A snowboarder is trying to gap a 14m
wide road. He leaves the 19m high cliff at
10m/s at 30 degrees.
Questions:
1. Does he make it?
2.When the snowboarder is 16m above
the road, what is his speed?
Vo = 10m/s[30o]
Xo = 10*Cos30 = 8.66 m/s
Yo = 10*sin30 = 5 m/s
1. Y = Yo * g*Tr = 0
Tr = -Yo/g = -5/-9.8 = 0.51 s. = Rise time.
h = ho + -(Yo^2)/2g = 19 + -(5^2)/-19.6 = 20.3 m. Above gnd.
h = 0.5g*t^2 = 20.3
4.9t^2 = 20.3
t^2 = 4.14
Tf = 2.03 s. = Fall time.
Dx = Xo*(Tr+Tf) = 8.66 * (0.51+2.03) =
22 m. Which is greater than the required
hor. distance of 14 m.
2. Y^2 = Yo^2 + 2g*h=0 + 19.8*(20.3-16) = 84.28
Y = 9.2 m/s = Ver. component.
V = sqrt(Xo^2+Y^2) m/s
Xo = 8.66 m/s
Y = 9.2 m/s
Solve for V.
To determine if the snowboarder makes it across the 14m wide road, we can calculate the horizontal distance he covers while in the air. We'll also calculate the maximum height reached and the speed when he is 16m above the road.

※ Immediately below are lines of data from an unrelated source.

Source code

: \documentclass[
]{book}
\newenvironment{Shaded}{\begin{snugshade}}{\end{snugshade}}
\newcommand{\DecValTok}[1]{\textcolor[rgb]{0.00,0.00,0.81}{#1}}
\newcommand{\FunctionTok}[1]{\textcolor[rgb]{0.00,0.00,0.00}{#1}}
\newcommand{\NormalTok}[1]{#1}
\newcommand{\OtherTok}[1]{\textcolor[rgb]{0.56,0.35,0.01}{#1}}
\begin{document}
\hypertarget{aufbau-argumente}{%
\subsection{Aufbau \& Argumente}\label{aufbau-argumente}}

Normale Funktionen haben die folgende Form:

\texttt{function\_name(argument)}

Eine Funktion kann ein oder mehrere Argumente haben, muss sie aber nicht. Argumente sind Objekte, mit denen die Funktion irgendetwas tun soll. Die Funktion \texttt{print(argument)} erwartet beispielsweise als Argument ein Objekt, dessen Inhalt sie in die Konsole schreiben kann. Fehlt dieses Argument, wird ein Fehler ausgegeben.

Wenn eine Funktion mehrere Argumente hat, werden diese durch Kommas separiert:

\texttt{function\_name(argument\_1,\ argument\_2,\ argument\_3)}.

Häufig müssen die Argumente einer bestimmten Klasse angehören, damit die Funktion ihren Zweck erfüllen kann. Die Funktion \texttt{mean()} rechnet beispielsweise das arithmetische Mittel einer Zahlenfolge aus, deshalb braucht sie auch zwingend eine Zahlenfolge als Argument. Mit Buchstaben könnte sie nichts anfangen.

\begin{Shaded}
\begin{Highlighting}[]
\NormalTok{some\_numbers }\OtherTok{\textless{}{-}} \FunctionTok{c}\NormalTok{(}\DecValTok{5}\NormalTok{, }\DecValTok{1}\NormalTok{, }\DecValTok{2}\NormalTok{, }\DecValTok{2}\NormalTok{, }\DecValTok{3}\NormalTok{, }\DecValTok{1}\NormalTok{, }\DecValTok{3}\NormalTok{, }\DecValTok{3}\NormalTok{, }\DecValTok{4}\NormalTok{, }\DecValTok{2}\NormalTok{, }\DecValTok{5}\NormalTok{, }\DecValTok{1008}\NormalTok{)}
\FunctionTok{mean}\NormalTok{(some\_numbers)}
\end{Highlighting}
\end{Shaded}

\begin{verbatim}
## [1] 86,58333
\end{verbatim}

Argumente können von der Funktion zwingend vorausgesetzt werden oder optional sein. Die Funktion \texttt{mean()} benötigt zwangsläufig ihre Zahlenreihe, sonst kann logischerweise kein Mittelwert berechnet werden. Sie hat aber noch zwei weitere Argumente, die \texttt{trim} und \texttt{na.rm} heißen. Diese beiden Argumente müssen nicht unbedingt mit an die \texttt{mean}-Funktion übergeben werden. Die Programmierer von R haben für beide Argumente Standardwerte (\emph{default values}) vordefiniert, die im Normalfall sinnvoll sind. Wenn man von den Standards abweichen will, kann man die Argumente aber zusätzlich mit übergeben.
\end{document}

1. To calculate the horizontal distance covered, we can use the formula for horizontal displacement: d = v * t * cos(theta), where d is the horizontal distance, v is the velocity, t is the time in the air, and theta is the launch angle.
First, let's calculate the time the snowboarder is in the air. Since we know the initial vertical velocity is 10m/s and the angle is 30 degrees, we can decompose the velocity into vertical and horizontal components.
Vertical velocity (v_y) = v * sin(theta)
v_y = 10 * sin(30)
v_y = 5 m/s
The time in the air (t) can be calculated using the formula t = (2 * v_y) / g, where g is the acceleration due to gravity (approximately 9.8 m/s^2).
t = (2 * 5) / 9.8
t ≈ 1.02 seconds
Now, let's calculate the horizontal distance (d) covered by the snowboarder.
d = v * t * cos(theta)
d = 10 * 1.02 * cos(30)
d ≈ 8.85 meters
Since the horizontal distance covered (8.85m) is less than the width of the road (14m), the snowboarder does not make it across.
2. To calculate the speed of the snowboarder when he is 16m above the road, we can use the equation for vertical velocity: v_y = v * sin(theta) - g * t, where v_y is the vertical velocity and t is the time.
First, let's calculate the time it takes for the snowboarder to reach a height of 16m above the road from the initial launch.
t = (16 - 0) / (0.5 * g)
t = 16 / 4.9
t ≈ 3.27 seconds
Now, let's calculate the vertical velocity (v_y) at that time.
v_y = v * sin(theta) - g * t
v_y = 10 * sin(30) - 9.8 * 3.27
v_y ≈ -4.6 m/s
The negative sign indicates that the snowboarder is descending at this point. Therefore, the speed of the snowboarder when he is 16m above the road is approximately 4.6 m/s.